The next part of the output is the correlations among the fixed effects. This part of the output is not usually of much interest, except when the matrix (in the form of a covariance matrix) is used, for example, in the Delta method such as we used in the GLM practical class. The next part of the output is just a 5 number summary of the residuals. From this, we can get an idea of the skewness of the residuals. Ideally we want the quartiles roughly centered around the median. Finally, there is information on the sample size for the experiment: 72 observations in 6 blocks, with 18 replicates of Variety nested within Block.
Finally, we should look at some diagnostic plots to determine the appropriateness of our model:
```{r}
plot(fit); qqnorm(fit, abline=c(0,1))
```
We can see that there is good scatter along the fitted values, with no obvious trend or change in variance (trumpet or bow-tie effects).

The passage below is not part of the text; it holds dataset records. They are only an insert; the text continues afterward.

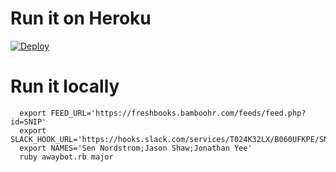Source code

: # Run it on Heroku

[![Deploy](https://www.herokucdn.com/deploy/button.png)](https://heroku.com/deploy)

# Run it locally

```
  export FEED_URL='https://freshbooks.bamboohr.com/feeds/feed.php?id=SNIP'
  export SLACK_HOOK_URL='https://hooks.slack.com/services/T024K32LX/B060UFKPE/SNIP'
  export NAMES='Sen Nordstrom;Jason Shaw;Jonathan Yee'
  ruby awaybot.rb major
```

The Normal QQ plot is also quite good. The $\epsilon$'s are mainly on the line, with some slight evidence of right-skew. We can see this because the dots on the left-hand side of the plot fall below the line, showing that the tail is "thinner" than for a Normal distribution, and the dots on the right-hand side of the plot fall above the line, showing that the upper tail is "fatter" than for a Normal distribution. Some skew is very common in these sorts of statistical models, mostly because (by definition) the tails of the distribution are hard to sample.

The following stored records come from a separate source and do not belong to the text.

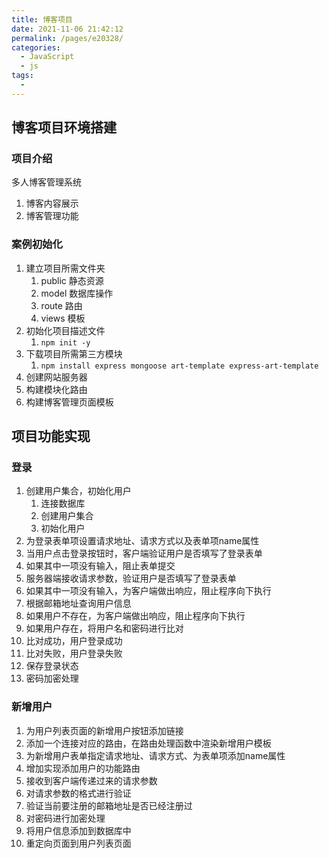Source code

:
 ```yaml
---
title: 博客项目
date: 2021-11-06 21:42:12
permalink: /pages/e20328/
categories:
  - JavaScript
  - js
tags:
  - 
---
```

## 博客项目环境搭建

### 项目介绍

多人博客管理系统

1. 博客内容展示
2. 博客管理功能

<!-- more -->

### 案例初始化

1. 建立项目所需文件夹
   1. public 静态资源
   2. model 数据库操作
   3. route 路由
   4. views 模板
2. 初始化项目描述文件
   1. `npm init -y`
3. 下载项目所需第三方模块
   1. `npm install express mongoose art-template express-art-template`
4. 创建网站服务器
5. 构建模块化路由
6. 构建博客管理页面模板

## 项目功能实现

### 登录

1. 创建用户集合，初始化用户
   1. 连接数据库
   2. 创建用户集合
   3. 初始化用户
2. 为登录表单项设置请求地址、请求方式以及表单项name属性
3. 当用户点击登录按钮时，客户端验证用户是否填写了登录表单
4. 如果其中一项没有输入，阻止表单提交
5. 服务器端接收请求参数，验证用户是否填写了登录表单
6. 如果其中一项没有输入，为客户端做出响应，阻止程序向下执行
7. 根据邮箱地址查询用户信息
8. 如果用户不存在，为客户端做出响应，阻止程序向下执行
9. 如果用户存在，将用户名和密码进行比对
10. 比对成功，用户登录成功
11. 比对失败，用户登录失败
12. 保存登录状态
13. 密码加密处理

### 新增用户

1. 为用户列表页面的新增用户按钮添加链接
2. 添加一个连接对应的路由，在路由处理函数中渲染新增用户模板
3. 为新增用户表单指定请求地址、请求方式、为表单项添加name属性
4. 增加实现添加用户的功能路由
5. 接收到客户端传递过来的请求参数
6. 对请求参数的格式进行验证
7. 验证当前要注册的邮箱地址是否已经注册过
8. 对密码进行加密处理
9. 将用户信息添加到数据库中
10. 重定向页面到用户列表页面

We can get some idea about what is going on by looking at a histogram of the residuals:
```{r}
library(ggplot2)
dat <- data.frame(residuals = resid(fit))
ggplot(aes(x=residuals, y = after_stat(density)), data=dat) +
geom_histogram(bins=15, fill="white", colour="black") +
geom_density()
```
We can see that there is a slight hint of bimodality, but this is not worth worrying about and didn't really jump out at us from the QQ plot. We can see that there are more data on the far right-hand side than on the far left, showing the skew to the right.